I think I may have given you the image of my mental health being like a wave.  At the moment I’m going back down.  People try to practice gratitude for everything as a way of ‘curing’ depression as if it were a rather fine ham for the Christmas table.  Well not me.  I should be happy.  I’m on holiday in 2 and a half days’ time for two weeks.  I should be happy, but I’m not.  I have a loving family.  I should be happy, but I’m not.  I have a roof over my head, and my family wants for nothing.  I should be happy, but I’m not.  When I think back to the ‘actual’ Christmas where Joseph was carrying his pregnant wife to Bethlehem, and couldn’t find a place to stay.  Air BnB hadn’t been invented, and he shouldn’t have been happy, but he was.  There was joy in his heart.  I should be grateful for all I have, and yet…

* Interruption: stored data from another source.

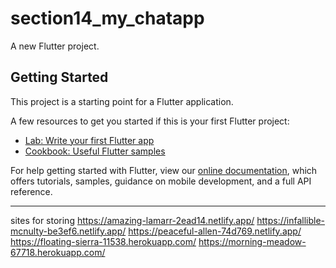 # section14_my_chatapp

A new Flutter project.

## Getting Started

This project is a starting point for a Flutter application.

A few resources to get you started if this is your first Flutter project:

- [Lab: Write your first Flutter app](https://flutter.dev/docs/get-started/codelab)
- [Cookbook: Useful Flutter samples](https://flutter.dev/docs/cookbook)

For help getting started with Flutter, view our
[online documentation](https://flutter.dev/docs), which offers tutorials,
samples, guidance on mobile development, and a full API reference.



-----
sites for storing
https://amazing-lamarr-2ead14.netlify.app/
https://infallible-mcnulty-be3ef6.netlify.app/
https://peaceful-allen-74d769.netlify.app/
https://floating-sierra-11538.herokuapp.com/
https://morning-meadow-67718.herokuapp.com/
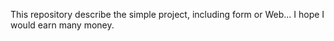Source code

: This repository describe the simple project, including form or Web...
I hope I would earn many money.
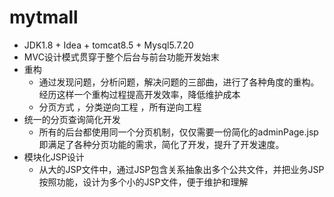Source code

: # mytmall
- JDK1.8 + Idea + tomcat8.5 + Mysql5.7.20
- MVC设计模式贯穿于整个后台与前台功能开发始末
- 重构
	- 通过发现问题，分析问题，解决问题的三部曲，进行了各种角度的重构。经历这样一个重构过程提高开发效率，降低维护成本
	- 分页方式 ，分类逆向工程 ，所有逆向工程
-  统一的分页查询简化开发
	- 所有的后台都使用同一个分页机制，仅仅需要一份简化的adminPage.jsp即满足了各种分页功能的需求，简化了开发，提升了开发速度。
- 模块化JSP设计
	- 从大的JSP文件中，通过JSP包含关系抽象出多个公共文件，并把业务JSP按照功能，设计为多个小的JSP文件，便于维护和理解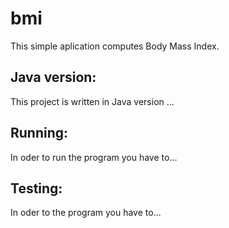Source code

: # bmi
This simple aplication computes Body Mass Index.

## Java version:
This project is written in Java version ...

## Running:
In oder to run the program you have to...

## Testing:

In oder to the program you have to...
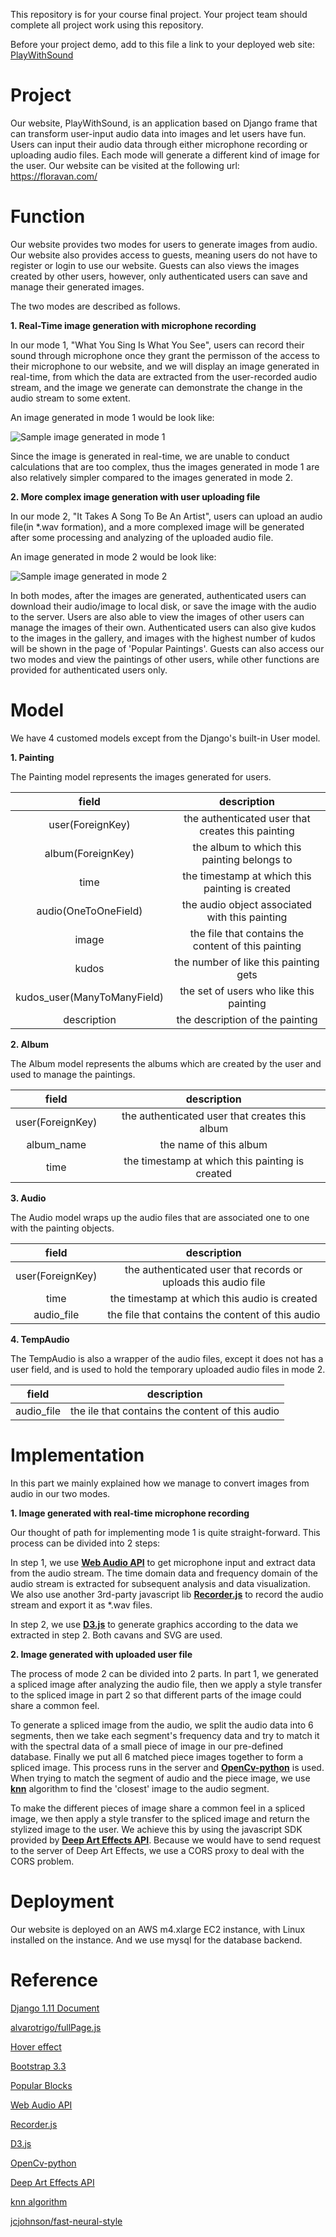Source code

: This repository is for your course final project. Your project team
should complete all project work using this repository.

Before your project demo, add to this file a link to your deployed
web site: [PlayWithSound](https://floravan.com/)


# Project

Our website, PlayWithSound, is an application based on Django frame that can 
transform user-input audio data into images and let users have fun. Users 
can input their audio data through either microphone recording or uploading 
audio files. Each mode will generate a different kind of image for the user. 
Our website can be visited at the following url: https://floravan.com/
 
# Function

Our website provides two modes for users to generate images from audio. Our 
website also provides access to guests, meaning users do not have to register 
or login to use our website. Guests can also views the images created by other 
users, however, only authenticated users can save and manage their generated 
images.

The two modes are described as follows.

**1. Real-Time image generation with microphone recording**

In our mode 1, "What You Sing Is What You See", users can record their sound 
through microphone once they grant the permisson of the access to their 
microphone to our website, and we will display an image generated in 
real-time, from which the data are extracted from the user-recorded audio 
stream, and the image we generate can demonstrate the change in the audio 
stream to some extent.

An image generated in mode 1 would be look like:

![Sample image generated in mode 1](https://raw.githubusercontent.com/CMU-Web-Application-Development/Team330/master/sprint-presentations/mode_1.png?token=AZHFqvgVBvVu8Yl0598KLleNOhCknqyUks5aMKTPwA%3D%3D)

Since the image is generated in real-time, we are unable to conduct calculations
that are too complex, thus the images generated in mode 1 are also relatively 
simpler compared to the images generated in mode 2.

**2. More complex image generation with user uploading file**

In our mode 2, "It Takes A Song To Be An Artist", users can upload an audio 
file(in *.wav formation), and a more complexed image will be generated after 
some processing and analyzing of the uploaded audio file.

An image generated in mode 2 would be look like:

![Sample image generated in mode 2](https://raw.githubusercontent.com/CMU-Web-Application-Development/Team330/master/sprint-presentations/mode_2.jpg?token=AZHFqo2LfHCOGsW9-eaqSvJpRcbH8pxqks5aMKU5wA%3D%3D)

In both modes, after the images are generated, authenticated users can download 
their audio/image to local disk, or save the image with the audio to the server.
 Users are also able to view the images of other users can manage the images of 
their own. Authenticated users can also give kudos to the images in the gallery,
 and images with the highest number of kudos will be shown in the page of 
'Popular Paintings'. Guests can also access our two modes and view the paintings
 of other users, while other functions are provided for authenticated users 
only.

# Model

We have 4 customed models except from the Django's built-in User model.

**1. Painting**

The Painting model represents the images generated for users.

| field | description |
| :------: | :------: |
| user(ForeignKey) | the authenticated user that creates this painting |
| album(ForeignKey) | the album to which this painting belongs to |
| time | the timestamp at which this painting is created |
| audio(OneToOneField) | the audio object associated with this painting |
| image | the file that contains the content of this painting |
| kudos | the number of like this painting gets |
| kudos_user(ManyToManyField) | the set of users who like this painting | 
| description | the description of the painting |

**2. Album**

The Album model represents the albums which are created by the user and used to 
manage the paintings.

| field | description |
| :------: | :------: |
| user(ForeignKey) | the authenticated user that creates this album |
| album_name | the name of this album |
| time | the timestamp at which this painting is created |

**3. Audio**

The Audio model wraps up the audio files that are associated one to one with the 
painting objects.

| field | description |
| :------: | :------: |
| user(ForeignKey) | the authenticated user that records or uploads this audio file |
| time | the timestamp at which this audio is created |
| audio_file | the file that contains the content of this audio |

**4. TempAudio**

The TempAudio is also a wrapper of the audio files, except it does not has a user 
field, and is used to hold the temporary uploaded audio files in mode 2.

| field | description |
| :------: | :------: |
| audio_file | the ile that contains the content of this audio |

# Implementation

In this part we mainly explained how we manage to convert images from audio in our 
two modes.

**1. Image generated with real-time microphone recording**

Our thought of path for implementing mode 1 is quite straight-forward. This process 
can be divided into 2 steps:

In step 1, we use **[Web Audio API](https://developer.mozilla.org/en-US/docs/Web/API/Web_Audio_API)** 
to get microphone input and extract data from the audio stream. The time 
domain data and frequency domain of the audio stream is extracted for 
subsequent analysis and data visualization. We also use another 3rd-party 
javascript lib **[Recorder.js](https://github.com/kayjade/Recorderjs)** 
to record the audio stream and export it as *.wav files.

In step 2, we use **[D3.js](https://d3js.org/)** to generate graphics according 
to the data we extracted in step 2. Both cavans and SVG are used.

**2. Image generated with uploaded user file**

The process of mode 2 can be divided into 2 parts. In part 1, we generated a 
spliced image after analyzing the audio file, then we apply a style transfer 
to the spliced image in part 2 so that different parts of the image could 
share a common feel.

To generate a spliced image from the audio, we split the audio data into 6 
segments, then we take each segment's frequency data and try to match it with 
the spectral data of a small piece of image in our pre-defined database. Finally 
we put all 6 matched piece images together to form a spliced image. This 
process runs in the server and **[OpenCv-python](https://opencv-python-tutroals.readthedocs.io/en/latest/)**
 is used. When trying to match the segment of audio and the piece image, we use 
**[knn](https://en.wikipedia.org/wiki/K-nearest_neighbors_algorithm)** 
algorithm to find the 'closest' image to the audio segment.

To make the different pieces of image share a common feel in a spliced image, 
we then apply a style transfer to the spliced image and return the stylized 
image to the user. We achieve this by using the javascript SDK provided by 
**[Deep Art Effects API](https://developer.deeparteffects.com/)**. 
Because we would have to send request to the server of Deep Art Effects, we 
use a CORS proxy to deal with the CORS problem.

# Deployment

Our website is deployed on an AWS m4.xlarge EC2 instance, with Linux installed 
on the instance. And we use mysql for the database backend.

# Reference

[Django 1.11 Document](https://docs.djangoproject.com/en/1.11/)

[alvarotrigo/fullPage.js](https://github.com/alvarotrigo/fullPage.js)

[Hover effect](https://miketricking.github.io/bootstrap-image-hover/)

[Bootstrap 3.3](https://getbootstrap.com/docs/3.3/)

[Popular Blocks](https://bl.ocks.org/)

[Web Audio API](https://developer.mozilla.org/en-US/docs/Web/API/Web_Audio_API)

[Recorder.js](https://github.com/kayjade/Recorderjs)

[D3.js](https://d3js.org/)

[OpenCv-python](https://opencv-python-tutroals.readthedocs.io/en/latest/)

[Deep Art Effects API](https://developer.deeparteffects.com/)

[knn algorithm](https://en.wikipedia.org/wiki/K-nearest_neighbors_algorithm)

[jcjohnson/fast-neural-style](https://github.com/jcjohnson/fast-neural-style)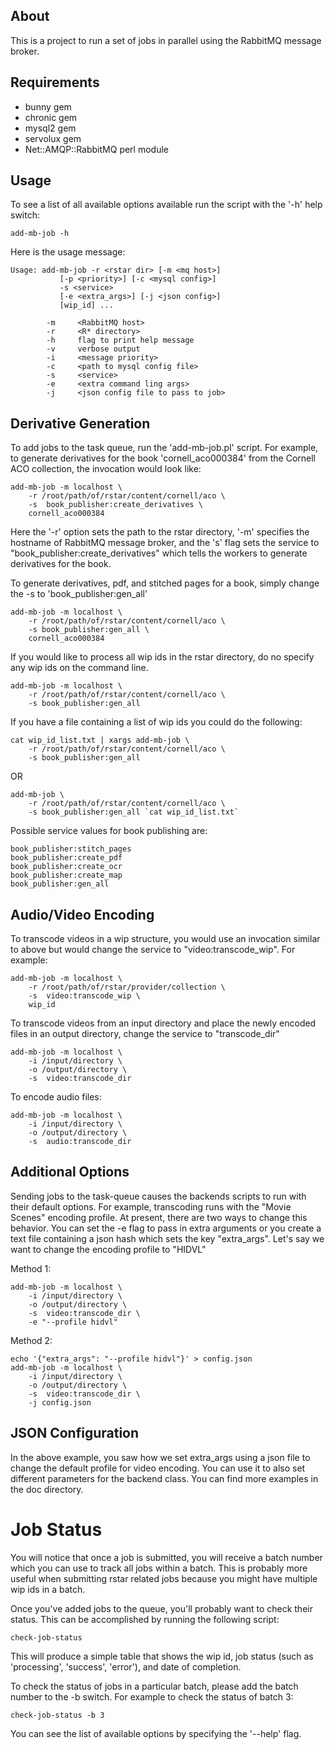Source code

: ## About ##

This is a project to run a set of jobs in parallel using the RabbitMQ message broker.

## Requirements ##

- bunny gem
- chronic gem
- mysql2 gem
- servolux gem
- Net::AMQP::RabbitMQ perl module

## Usage ##

To see a list of all available options available run the script with the '-h' help switch:

    add-mb-job -h

Here is the usage message:

    Usage: add-mb-job -r <rstar dir> [-m <mq host>]
               [-p <priority>] [-c <mysql config>]
               -s <service>
               [-e <extra_args>] [-j <json config>]
               [wip_id] ...
    
            -m     <RabbitMQ host>
            -r     <R* directory>
            -h     flag to print help message
            -v     verbose output
            -i     <message priority>
            -c     <path to mysql config file>
            -s     <service>
            -e     <extra command ling args>
            -j     <json config file to pass to job>

## Derivative Generation ##

To add jobs to the task queue, run the 'add-mb-job.pl' script.  For example, to generate derivatives for the book 'cornell_aco000384' from the Cornell ACO collection, the invocation would look like:

    add-mb-job -m localhost \
        -r /root/path/of/rstar/content/cornell/aco \
        -s  book_publisher:create_derivatives \
        cornell_aco000384

Here the '-r' option sets the path to the rstar directory, '-m' specifies the hostname of RabbitMQ message broker, and the 's' flag sets the service to "book_publisher:create_derivatives" which tells the workers to generate derivatives for the book.

To generate derivatives, pdf, and stitched pages for a book, simply change the -s to 'book_publisher:gen_all'

    add-mb-job -m localhost \
        -r /root/path/of/rstar/content/cornell/aco \
        -s book_publisher:gen_all \
        cornell_aco000384

If you would like to process all wip ids in the rstar directory, do no specify any wip ids on the command line.

    add-mb-job -m localhost \
        -r /root/path/of/rstar/content/cornell/aco \
        -s book_publisher:gen_all

If you have a file containing a list of wip ids you could do the following:

    cat wip_id_list.txt | xargs add-mb-job \
        -r /root/path/of/rstar/content/cornell/aco \
        -s book_publisher:gen_all

OR

    add-mb-job \
        -r /root/path/of/rstar/content/cornell/aco \
        -s book_publisher:gen_all `cat wip_id_list.txt`

Possible service values for book publishing are:

    book_publisher:stitch_pages
    book_publisher:create_pdf
    book_publisher:create_ocr
    book_publisher:create_map
    book_publisher:gen_all

## Audio/Video Encoding ##

To transcode videos in a wip structure, you would use an invocation similar to above but would change the service to "video:transcode_wip".  For example:

    add-mb-job -m localhost \
        -r /root/path/of/rstar/provider/collection \
        -s  video:transcode_wip \
        wip_id

To transcode videos from an input directory and place the newly encoded files in an output directory, change the service to "transcode_dir"

    add-mb-job -m localhost \
        -i /input/directory \
        -o /output/directory \
        -s  video:transcode_dir

To encode audio files:

    add-mb-job -m localhost \
        -i /input/directory \
        -o /output/directory \
        -s  audio:transcode_dir

## Additional Options ##

Sending jobs to the task-queue causes the backends scripts to run with their default options.  For example, transcoding runs with the "Movie Scenes" encoding profile.  At present, there are two ways to change this behavior.  You can set the -e flag to pass in extra arguments or you create a text file containing a json hash which sets the key "extra_args".  Let's say we want to change the encoding profile to "HIDVL"

Method 1:

    add-mb-job -m localhost \
        -i /input/directory \
        -o /output/directory \
        -s  video:transcode_dir \
        -e "--profile hidvl"
 
Method 2:

    echo '{"extra_args": "--profile hidvl"}' > config.json
    add-mb-job -m localhost \
        -i /input/directory \
        -o /output/directory \
        -s  video:transcode_dir \
        -j config.json
 
## JSON Configuration ##

In the above example, you saw how we set extra_args using a json file to change the default profile for video encoding.  You can use it to also set different parameters for the backend class.  You can find more examples in the doc directory.

# Job Status ##

You will notice that once a job is submitted, you will receive a batch number which you can use to track all jobs within a batch.  This is probably more useful when submitting rstar related jobs because you might have multiple wip ids in a batch.

Once you've added jobs to the queue, you'll probably want to check their status.  This can be accomplished by running the following script:

    check-job-status

This will produce a simple table that shows the wip id, job status (such as 'processing', 'success', 'error'), and date of completion.

To check the status of jobs in a particular batch, please add the batch number to the -b switch.  For example to check the status of batch 3:

    check-job-status -b 3

You can see the list of available options by specifying the '--help' flag.

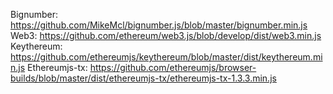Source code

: Bignumber: https://github.com/MikeMcl/bignumber.js/blob/master/bignumber.min.js
Web3: https://github.com/ethereum/web3.js/blob/develop/dist/web3.min.js
Keythereum: https://github.com/ethereumjs/keythereum/blob/master/dist/keythereum.min.js
Ethereumjs-tx: https://github.com/ethereumjs/browser-builds/blob/master/dist/ethereumjs-tx/ethereumjs-tx-1.3.3.min.js
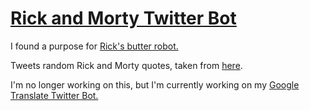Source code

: [Rick and Morty Twitter Bot](https://twitter.com/RickAndMortyBot)
=========================
 
I found a purpose for [Rick's butter robot.](https://www.youtube.com/watch?v=3ht-ZyJOV2k)

Tweets random Rick and Morty quotes, taken from [here](http://www.rickandmortytime.com/wiki/Quotes).

I'm no longer working on this, but I'm currently working on my [Google Translate Twitter Bot.](https://github.com/cooltoast/LostInTranslation)
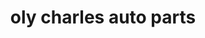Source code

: ---
title: "oly charles auto parts"
url: /route-nationale-descahos/oly-charles-auto-parts/
shop: neumáticos
---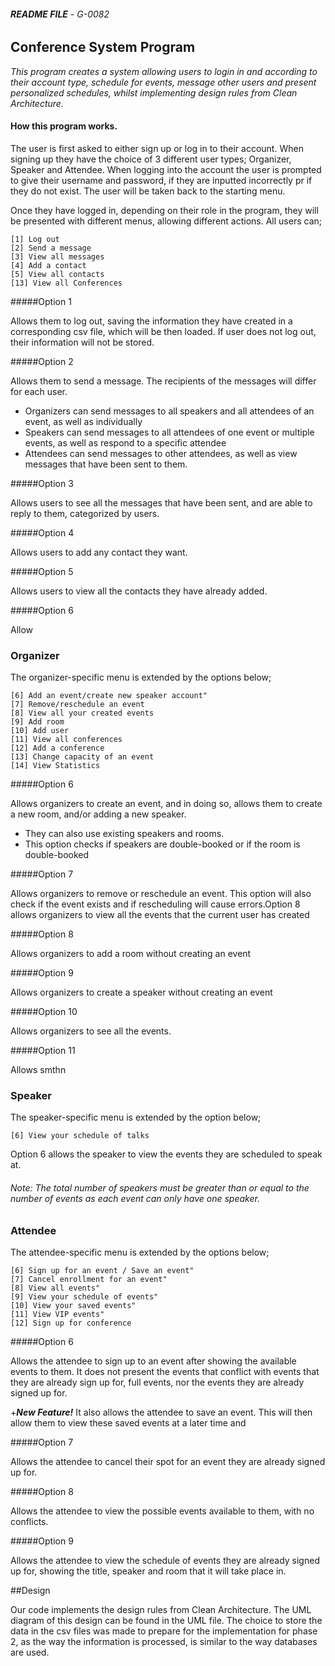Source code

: ###### **README FILE** - G-0082
## Conference System Program
_This program creates a system allowing users to login in and according to their account type, schedule for events, message other users and present personalized schedules, whilst implementing design rules from Clean Architecture._

#### How this program works.
The user is first asked to either sign up or log in to their account. When signing up they have the choice of 3 different user types; Organizer, Speaker and Attendee. When logging into the account the user is prompted to give their username and password, if they are inputted incorrectly pr if they do not exist. The user will be taken back to the starting menu.

Once they have logged in, depending on their role in the program, they will be presented with different menus, allowing different actions.
All users can;
            
    [1] Log out
    [2] Send a message
    [3] View all messages
    [4] Add a contact
    [5] View all contacts
    [13] View all Conferences
            
#####Option 1 
 
Allows them to log out, saving the information they have created in a corresponding csv file, which will be then loaded. If user does not log out, their information will not be stored.


#####Option 2

Allows them to send a message. The recipients of the messages will differ for each user.
- Organizers can send messages to all speakers and all attendees of an event, as well as individually
- Speakers can send messages to all attendees of one event or multiple events, as well as respond to a specific attendee
- Attendees can send messages to other attendees, as well as view messages that have been sent to them.

#####Option 3 

Allows users to see all the messages that have been sent, and are able to reply to them, categorized by users. 

#####Option 4 

Allows users to add any contact they want.

#####Option 5 

Allows users to view all the contacts they have already added.
 
#####Option 6 

Allow 
            

### Organizer
The organizer-specific menu is extended by the options below;

    [6] Add an event/create new speaker account"
    [7] Remove/reschedule an event
    [8] View all your created events
    [9] Add room
    [10] Add user
    [11] View all conferences
    [12] Add a conference
    [13] Change capacity of an event
    [14] View Statistics
                
#####Option 6
 
Allows organizers to create an event, and in doing so, allows them to create a new room, and/or adding a new speaker.
 - They can also use existing speakers and rooms. 
 - This option checks if speakers are double-booked or if the room is double-booked

#####Option 7 

Allows organizers to remove or reschedule an event. This option will also check if the event exists and if rescheduling will cause errors.Option 8 allows organizers to view all the events that the current user has created

#####Option 8 

Allows organizers to add a room without creating an event

#####Option 9 

Allows organizers to create a speaker without creating an event

#####Option 10

Allows organizers to see all the events.

#####Option 11

Allows smthn

### Speaker
The speaker-specific menu is extended by the option below;
     
    [6] View your schedule of talks
    
Option 6 allows the speaker to view the events they are scheduled to speak at.

###### Note: The total number of speakers must be greater than or equal to the number of events as each event can only have one speaker.

### Attendee
The attendee-specific menu is extended by the options below;
    
    [6] Sign up for an event / Save an event"
    [7] Cancel enrollment for an event"
    [8] View all events"
    [9] View your schedule of events"
    [10] View your saved events"
    [11] View VIP events"
    [12] Sign up for conference
    
    
#####Option 6 

Allows the attendee to sign up to an event after showing the available events to them. It does not present the events that conflict with events that they are already sign up for, full events, nor the events they are already signed up for. 

 +***New Feature!*** It also allows the attendee to save an event. This will then allow them to view these saved events at a later time and 

#####Option 7 

Allows the attendee to cancel their spot for an event they are already signed up for.



#####Option 8 
 
Allows the attendee to view the possible events available to them, with no conflicts.

#####Option 9 

Allows the attendee to view the schedule of events they are already signed up for, showing the title, speaker and room that it will take place in.


##Design

Our code implements the design rules from Clean Architecture. The UML diagram of this design can be found in the UML file.
The choice to store the data in the csv files was made to prepare for the implementation for phase 2, as the way the information is processed, is similar to the way databases are used.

I have food from home.  The kind of stuff I can’t get over here, and I should be happy, but I’m not.  It’s awful.  Yeah, I forgot the Bisto for the Christmas dinner, you useless fool.  You have so much to be thankful for, and because you’re an ungrateful little shit, you feel even more guilty.  I can’t go to mass.  Last year I could and did.  I went to the Cathedral in Nantes and remember crying with joy at hearing the beautiful music from the organ.  I remember feeling physically moved and the music just passed right through me.  But not this year.  A Rawandan immigrant had been refused a residency permit, and the Bishop though he would employ the man as a janitor, and the guy who would lock the place up every evening.  The guy got rather upset about getting kicked out of the country and decided that he would burn the place down.  That beautiful 400 year old organ is no longer there and it breaks my heart.   There’s an article about that somewhere here.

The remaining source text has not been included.